**Action item:** Copy the data exactly from the line that contains "paid the tax?" through the line that contains "-- He did, first", keeping both end lines and leaving out everything else.

**Material for the task:**

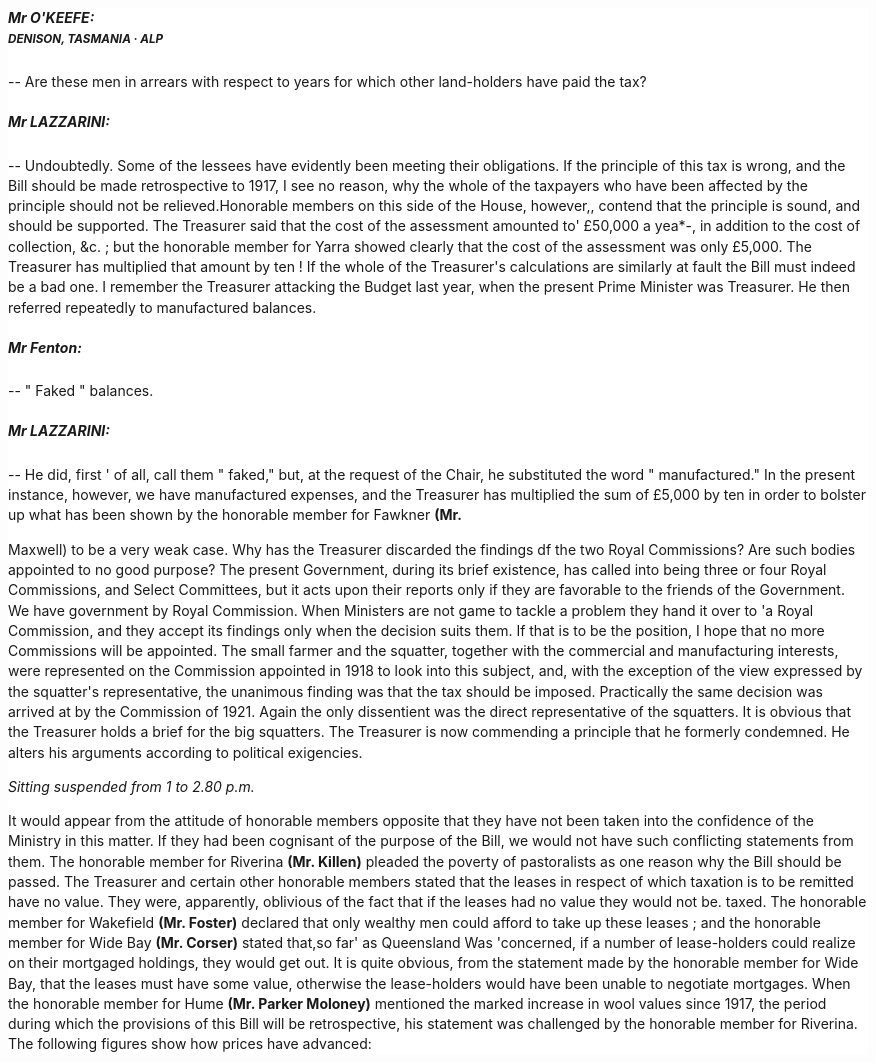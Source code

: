 ##### Mr O'KEEFE:<br><small class="text-muted">DENISON, TASMANIA &middot; ALP</small>

--  Are these men in arrears with respect to years for which other land-holders have paid the tax? 

##### Mr LAZZARINI:

-- Undoubtedly. Some of the lessees have evidently been meeting their obligations. If the principle of this tax is wrong, and the Bill should be made retrospective to 1917, I see no reason, why the whole of the taxpayers who have been affected by the principle should not be relieved.Honorable members on this side of the House, however,, contend that the principle is sound, and should be supported. The Treasurer said that the cost of the assessment amounted to' £50,000 a yea*-, in addition to the cost of collection, &amp;c. ; but the honorable member for Yarra showed clearly that the cost of the assessment was only £5,000. The Treasurer has multiplied that amount by ten ! If the whole of the Treasurer's calculations are similarly at fault the Bill must indeed be a bad one. I remember the Treasurer attacking the Budget last year, when the present Prime Minister was Treasurer. He then referred repeatedly to manufactured balances. 

##### Mr Fenton:

--  " Faked " balances. 

##### Mr LAZZARINI:

-- He did, first ' of all, call them " faked," but, at the request of the Chair, he substituted the word " manufactured." In the present instance, however, we have manufactured expenses, and the Treasurer has multiplied the sum of £5,000 by ten in order to bolster up what has been shown by the honorable member for Fawkner  **(Mr.** 

Maxwell) to be a very weak case. Why has the Treasurer discarded the findings df the two Royal Commissions? Are such bodies appointed to no good purpose? The present Government, during its brief existence, has called into being three or four Royal Commissions, and Select Committees, but it acts upon their reports only if they are favorable to the friends of the Government. We have government by Royal Commission. When Ministers are not game to tackle a problem they hand it over to 'a Royal Commission, and they accept its findings only when the decision suits them. If that is to be the position, I hope that no more Commissions will be appointed. The small farmer and the squatter, together with the commercial and manufacturing interests, were represented on the Commission appointed in 1918 to look into this subject, and, with the exception of the view expressed by the squatter's representative, the unanimous finding was that the tax should be imposed. Practically the same decision was arrived at by the Commission of 1921. Again the only dissentient was the direct representative of the squatters. It is obvious that the Treasurer holds a brief for the big squatters. The Treasurer is now commending a principle that he formerly condemned. He alters his arguments according to political exigencies. 


 *Sitting suspended from 1 to 2.80 p.m.* 


It would appear from the attitude of honorable members opposite that they have not been taken into the confidence of the Ministry in this matter. If they  had been cognisant of the purpose of the Bill, we would not have such conflicting statements from them. The honorable member for Riverina  **(Mr. Killen)**  pleaded the poverty of pastoralists as one reason why the Bill should be passed. The Treasurer and certain other honorable members stated that the leases in respect of which taxation is to be remitted have no value. They were, apparently, oblivious of the fact that if the leases had no value they would not be. taxed. The honorable member for Wakefield  **(Mr. Foster)**  declared that only wealthy men could afford to take up these leases ; and the honorable member for Wide Bay  **(Mr. Corser)**  stated that,so far' as Queensland Was 'concerned, if a number of lease-holders could realize on their mortgaged holdings, they would get out. It is quite obvious, from the statement made by the honorable member for Wide Bay, that the leases must have some value, otherwise the lease-holders would have been unable to negotiate mortgages. When the honorable member for Hume  **(Mr. Parker Moloney)**  mentioned the marked increase in wool values since 1917, the period during which the provisions of this Bill will be retrospective, his statement was challenged by the honorable member for Riverina. The following figures show how prices have advanced:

**Response:**
--  Are these men in arrears with respect to years for which other land-holders have paid the tax? 

##### Mr LAZZARINI:

-- Undoubtedly. Some of the lessees have evidently been meeting their obligations. If the principle of this tax is wrong, and the Bill should be made retrospective to 1917, I see no reason, why the whole of the taxpayers who have been affected by the principle should not be relieved.Honorable members on this side of the House, however,, contend that the principle is sound, and should be supported. The Treasurer said that the cost of the assessment amounted to' £50,000 a yea*-, in addition to the cost of collection, &amp;c. ; but the honorable member for Yarra showed clearly that the cost of the assessment was only £5,000. The Treasurer has multiplied that amount by ten ! If the whole of the Treasurer's calculations are similarly at fault the Bill must indeed be a bad one. I remember the Treasurer attacking the Budget last year, when the present Prime Minister was Treasurer. He then referred repeatedly to manufactured balances. 

##### Mr Fenton:

--  " Faked " balances. 

##### Mr LAZZARINI:

-- He did, first ' of all, call them " faked," but, at the request of the Chair, he substituted the word " manufactured." In the present instance, however, we have manufactured expenses, and the Treasurer has multiplied the sum of £5,000 by ten in order to bolster up what has been shown by the honorable member for Fawkner  **(Mr.** 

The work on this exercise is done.